Les agents ne comprennent pas et n'admettent pas non plus cette double arnaque qui consiste :

  • d'une part, à traduire la norme actuelle des 1600h en une durée effective de travail de 36h15/semaine, condition nécessaire pour avoir le droit de conserver ses congés actuels (32 congés annuels) !
  • d'autre part, à leur attribuer des jours RTT pris en partie sur les congés pratiqués actuellement !!

Au passage, si la mise en place des "35h" se fait déjà sur le dos des personnels avec l'absence de créations d'emplois, elle se fait également contre eux dans la mesure où la norme des 1600h et la notion de cycles reposent sur un décret dont le contenu avait été rejeté point par point par la majorité des Fédérations de Fonctionnaires lors de la négociation avortée d'un accord au mois de février 2000.

En tout état de cause, les personnels ont compris, aujourd'hui, que dans tous les projets que vous avez mis en expérimentation le compte n'y est pas du tout en ce qui concerne l'essentiel et que pour le reste, la gestion collective (et, partant, individuelle) du temps de travail laissent encore de larges zones d'ombre qui ne manquent pas d'inquiéter, tous les jours, nos collègues (suivi, report, autorisations d'absence, temps partiel).

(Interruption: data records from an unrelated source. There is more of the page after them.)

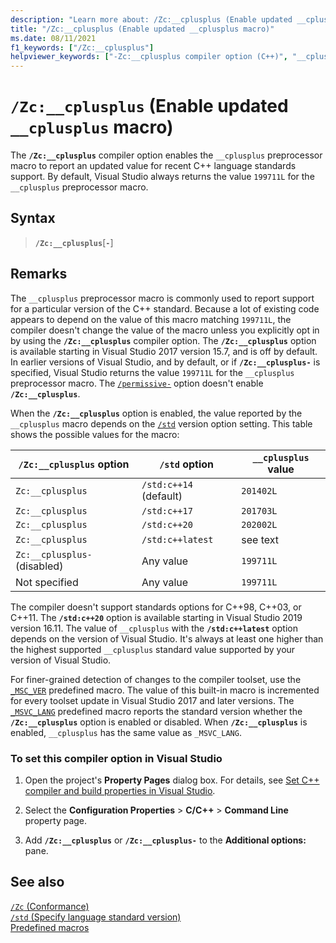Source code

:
 ```yaml
---
description: "Learn more about: /Zc:__cplusplus (Enable updated __cplusplus macro)"
title: "/Zc:__cplusplus (Enable updated __cplusplus macro)"
ms.date: 08/11/2021
f1_keywords: ["/Zc:__cplusplus"]
helpviewer_keywords: ["-Zc:__cplusplus compiler option (C++)", "__cplusplus macro (C++)"]
---
```

# `/Zc:__cplusplus` (Enable updated `__cplusplus` macro)

The **`/Zc:__cplusplus`** compiler option enables the `__cplusplus` preprocessor macro to report an updated value for recent C++ language standards support. By default, Visual Studio always returns the value `199711L` for the `__cplusplus` preprocessor macro.

## Syntax

> **`/Zc:__cplusplus`**[**`-`**]

## Remarks

The `__cplusplus` preprocessor macro is commonly used to report support for a particular version of the C++ standard. Because a lot of existing code appears to depend on the value of this macro matching `199711L`, the compiler doesn't change the value of the macro unless you explicitly opt in by using the **`/Zc:__cplusplus`** compiler option. The **`/Zc:__cplusplus`** option is available starting in Visual Studio 2017 version 15.7, and is off by default. In earlier versions of Visual Studio, and by default, or if **`/Zc:__cplusplus-`** is specified, Visual Studio returns the value `199711L` for the `__cplusplus` preprocessor macro. The [`/permissive-`](permissive-standards-conformance.md) option doesn't enable **`/Zc:__cplusplus`**.

When the **`/Zc:__cplusplus`** option is enabled, the value reported by the `__cplusplus` macro depends on the [`/std`](std-specify-language-standard-version.md) version option setting. This table shows the possible values for the macro:

| `/Zc:__cplusplus` option | `/std` option | `__cplusplus` value |
|--|--|--|
| `Zc:__cplusplus` | `/std:c++14` (default) | `201402L` |
| `Zc:__cplusplus` | `/std:c++17` | `201703L` |
| `Zc:__cplusplus` | `/std:c++20` | `202002L` |
| `Zc:__cplusplus` | `/std:c++latest` | see text |
| `Zc:__cplusplus-` (disabled) | Any value | `199711L` |
| Not specified | Any value | `199711L` |

The compiler doesn't support standards options for C++98, C++03, or C++11. The **`/std:c++20`** option is available starting in Visual Studio 2019 version 16.11. The value of `__cplusplus` with the **`/std:c++latest`** option depends on the version of Visual Studio. It's always at least one higher than the highest supported `__cplusplus` standard value supported by your version of Visual Studio.

For finer-grained detection of changes to the compiler toolset, use the [`_MSC_VER`](../../preprocessor/predefined-macros.md) predefined macro. The value of this built-in macro is incremented for every toolset update in Visual Studio 2017 and later versions. The [`_MSVC_LANG`](../../preprocessor/predefined-macros.md) predefined macro reports the standard version whether the **`/Zc:__cplusplus`** option is enabled or disabled. When **`/Zc:__cplusplus`** is enabled, `__cplusplus` has the same value as `_MSVC_LANG`.

### To set this compiler option in Visual Studio

1. Open the project's **Property Pages** dialog box. For details, see [Set C++ compiler and build properties in Visual Studio](../working-with-project-properties.md).

1. Select the **Configuration Properties** > **C/C++** > **Command Line** property page.

1. Add **`/Zc:__cplusplus`** or **`/Zc:__cplusplus-`** to the **Additional options:** pane.

## See also

[`/Zc` (Conformance)](zc-conformance.md)\
[`/std` (Specify language standard version)](std-specify-language-standard-version.md)\
[Predefined macros](../../preprocessor/predefined-macros.md)
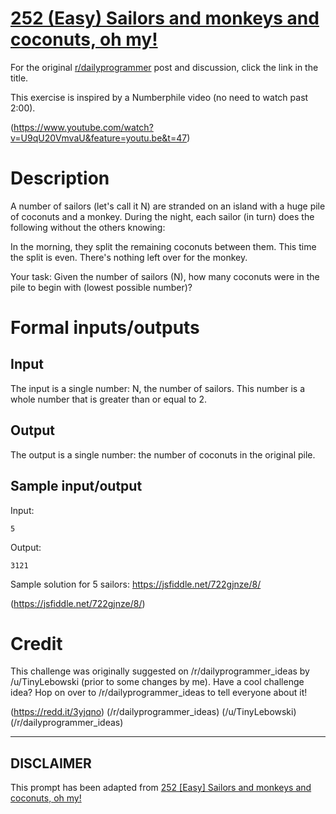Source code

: # [252 (Easy) Sailors and monkeys and coconuts, oh my!](https://www.reddit.com/r/dailyprogrammer/comments/43ouxy/20160201_challenge_252_easy_sailors_and_monkeys/)

For the original [r/dailyprogrammer](https://www.reddit.com/r/dailyprogrammer/) post and discussion, click the link in the title.

This exercise is inspired by a Numberphile video (no need to watch past 2:00).

(https://www.youtube.com/watch?v=U9qU20VmvaU&feature=youtu.be&t=47)
# Description
A number of sailors (let's call it N) are stranded on an island with a huge pile of coconuts and a monkey. During the night, each sailor (in turn) does the following without the others knowing: 

In the morning, they split the remaining coconuts between them. This time the split is even. There's nothing left over for the monkey.

Your task: Given the number of sailors (N), how many coconuts were in the pile to begin with (lowest possible number)?

# Formal inputs/outputs
## Input
The input is a single number: N, the number of sailors. This number is a whole number that is greater than or equal to 2.

## Output
The output is a single number: the number of coconuts in the original pile. 

## Sample input/output
Input:


```
5
```
Output:


```
3121
```
Sample solution for 5 sailors: https://jsfiddle.net/722gjnze/8/

(https://jsfiddle.net/722gjnze/8/)
# Credit
This challenge was originally suggested on /r/dailyprogrammer_ideas by /u/TinyLebowski (prior to some changes by me). Have a cool challenge idea? Hop on over to /r/dailyprogrammer_ideas to tell everyone about it!

(https://redd.it/3yjqno)
(/r/dailyprogrammer_ideas)
(/u/TinyLebowski)
(/r/dailyprogrammer_ideas)

----
## **DISCLAIMER**
This prompt has been adapted from [252 [Easy] Sailors and monkeys and coconuts, oh my!](https://www.reddit.com/r/dailyprogrammer/comments/43ouxy/20160201_challenge_252_easy_sailors_and_monkeys/
)
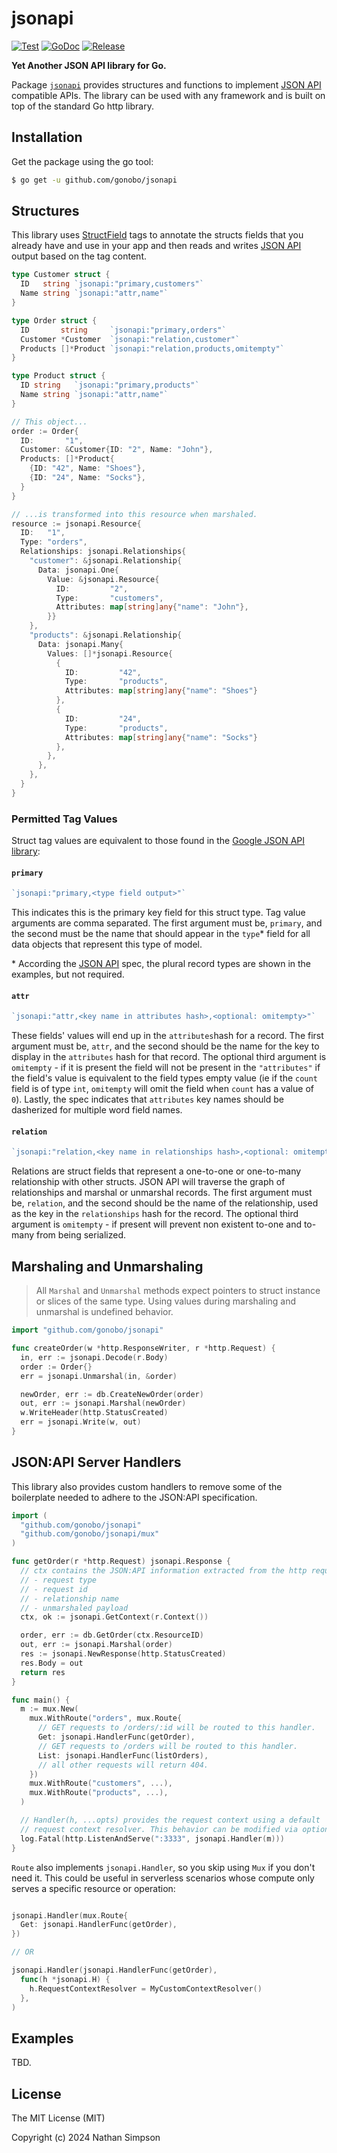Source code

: # jsonapi

[![Test](https://github.com/nisimpson/gibbon/actions/workflows/jsonapi-test.yml/badge.svg)](https://github.com/nisimpson/gibbon/actions/workflows/jsonapi-test.yml)
[![GoDoc](https://godoc.org/github.com/gonobo/jsonapi?status.svg)](http://godoc.org/github.com/gonobo/jsonapi)
[![Release](https://img.shields.io/github/release/gonobo/jsonapi.svg)](https://github.com/gonobo/releases)

**Yet Another JSON API library for Go.**

Package [`jsonapi`](http://godoc.org/github.com/gonobo/jsonapi) provides structures and functions to implement [JSON API](http://jsonapi.org) compatible APIs. The library can be used with any framework and is built on top of the standard Go http library.

## Installation

Get the package using the go tool:

```bash
$ go get -u github.com/gonobo/jsonapi
```

## Structures

This library uses [StructField](http://golang.org/pkg/reflect/#StructField)
tags to annotate the structs fields that you already have and use in
your app and then reads and writes [JSON API](http://jsonapi.org)
output based on the tag content.

```go
type Customer struct {
  ID   string `jsonapi:"primary,customers"`
  Name string `jsonapi:"attr,name"`
}

type Order struct {
  ID       string     `jsonapi:"primary,orders"`
  Customer *Customer  `jsonapi:"relation,customer"`
  Products []*Product `jsonapi:"relation,products,omitempty"`
}

type Product struct {
  ID string   `jsonapi:"primary,products"`
  Name string `jsonapi:"attr,name"`
}

// This object...
order := Order{
  ID:       "1",
  Customer: &Customer{ID: "2", Name: "John"},
  Products: []*Product{
    {ID: "42", Name: "Shoes"},
    {ID: "24", Name: "Socks"},
  }
}

// ...is transformed into this resource when marshaled.
resource := jsonapi.Resource{
  ID:   "1",
  Type: "orders",
  Relationships: jsonapi.Relationships{
    "customer": &jsonapi.Relationship{
      Data: jsonapi.One{
        Value: &jsonapi.Resource{
          ID:         "2",
          Type:       "customers",
          Attributes: map[string]any{"name": "John"},
        }}
    },
    "products": &jsonapi.Relationship{
      Data: jsonapi.Many{
        Values: []*jsonapi.Resource{
          {
            ID:         "42",
            Type:       "products",
            Attributes: map[string]any{"name": "Shoes"}
          },
          {
            ID:         "24",
            Type:       "products",
            Attributes: map[string]any{"name": "Socks"}
          },
        },
      },
    },
  }
}
```

### Permitted Tag Values

Struct tag values are equivalent to those found in the
[Google JSON API library](https://github.com/google/jsonapi):

#### `primary`

```go
`jsonapi:"primary,<type field output>"`
```

This indicates this is the primary key field for this struct type.
Tag value arguments are comma separated. The first argument must be,
`primary`, and the second must be the name that should appear in the
`type`\* field for all data objects that represent this type of model.

\* According the [JSON API](http://jsonapi.org) spec, the plural record
types are shown in the examples, but not required.

#### `attr`

```go
`jsonapi:"attr,<key name in attributes hash>,<optional: omitempty>"`
```

These fields' values will end up in the `attributes`hash for a record.
The first argument must be, `attr`, and the second should be the name
for the key to display in the `attributes` hash for that record. The optional
third argument is `omitempty` - if it is present the field will not be present
in the `"attributes"` if the field's value is equivalent to the field types
empty value (ie if the `count` field is of type `int`, `omitempty` will omit the
field when `count` has a value of `0`). Lastly, the spec indicates that
`attributes` key names should be dasherized for multiple word field names.

#### `relation`

```go
`jsonapi:"relation,<key name in relationships hash>,<optional: omitempty>"`
```

Relations are struct fields that represent a one-to-one or one-to-many
relationship with other structs. JSON API will traverse the graph of
relationships and marshal or unmarshal records. The first argument must
be, `relation`, and the second should be the name of the relationship,
used as the key in the `relationships` hash for the record. The optional
third argument is `omitempty` - if present will prevent non existent to-one and
to-many from being serialized.

## Marshaling and Unmarshaling

> All `Marshal` and `Unmarshal` methods expect pointers to struct
> instance or slices of the same type. Using values during marshaling and
> unmarshal is undefined behavior.

```go
import "github.com/gonobo/jsonapi"

func createOrder(w *http.ResponseWriter, r *http.Request) {
  in, err := jsonapi.Decode(r.Body)
  order := Order{}
  err = jsonapi.Unmarshal(in, &order)

  newOrder, err := db.CreateNewOrder(order)
  out, err := jsonapi.Marshal(newOrder)
  w.WriteHeader(http.StatusCreated)
  err = jsonapi.Write(w, out)
}
```

## JSON:API Server Handlers

This library also provides custom handlers to remove some of the boilerplate needed to adhere to the
JSON:API specification.

```go
import (
  "github.com/gonobo/jsonapi"
  "github.com/gonobo/jsonapi/mux"
)

func getOrder(r *http.Request) jsonapi.Response {
  // ctx contains the JSON:API information extracted from the http request:
  // - request type
  // - request id
  // - relationship name
  // - unmarshaled payload
  ctx, ok := jsonapi.GetContext(r.Context())

  order, err := db.GetOrder(ctx.ResourceID)
  out, err := jsonapi.Marshal(order)
  res := jsonapi.NewResponse(http.StatusCreated)
  res.Body = out
  return res
}

func main() {
  m := mux.New(
    mux.WithRoute("orders", mux.Route{
      // GET requests to /orders/:id will be routed to this handler.
      Get: jsonapi.HandlerFunc(getOrder),
      // GET requests to /orders will be routed to this handler.
      List: jsonapi.HandlerFunc(listOrders),
      // all other requests will return 404.
    })
    mux.WithRoute("customers", ...),
    mux.WithRoute("products", ...),
  )

  // Handler(h, ...opts) provides the request context using a default
  // request context resolver. This behavior can be modified via options.
  log.Fatal(http.ListenAndServe(":3333", jsonapi.Handler(m)))
}

```

`Route` also implements `jsonapi.Handler`, so you skip using `Mux` if you don't need it.
This could be useful in serverless scenarios whose compute only serves a specific
resource or operation:

```go

jsonapi.Handler(mux.Route{
  Get: jsonapi.HandlerFunc(getOrder),
})

// OR

jsonapi.Handler(jsonapi.HandlerFunc(getOrder),
  func(h *jsonapi.H) {
    h.RequestContextResolver = MyCustomContextResolver()
  },
)
```

## Examples

TBD.

## License

The MIT License (MIT)

Copyright (c) 2024 Nathan Simpson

Par contre, les agents savent ce qu'ils veulent (ils l'ont largement exprimé dans des sondages que nous avons faits aux impôts et à la CP) :

  • pas de remise en cause des droits acquis (congés, horaires spécifiques, autorisations d'absence...) ;
  • 4 heures en moins par semaine ou 24 jours RTT (ou un panachage entre les deux formules) selon le choix laissé à chacun ;
  • un traitement égal de tous les personnels par rapport au bénéfice de la RTT (différent forfait jours cadres/vérif...) ;
  • des emplois créés du fait de la RTT pour compenser l'augmentation de la charge de travail ;
  • pas de mise en place des cycles de travail s'opposant au sens de la responsabilité collective et individuelle des agents et des cadres et ne présentant pas d'amélioration significative dans l'organisation du travail.

Vous l'avez compris, c'est notre dossier à fort enjeu !

Les agents attendent beaucoup de cette première réunion de négociation qu'ils observent de très près et restent très déterminés à faire entendre leurs revendications autrement dit à obtenir un vrai progrès social dans ce ministère.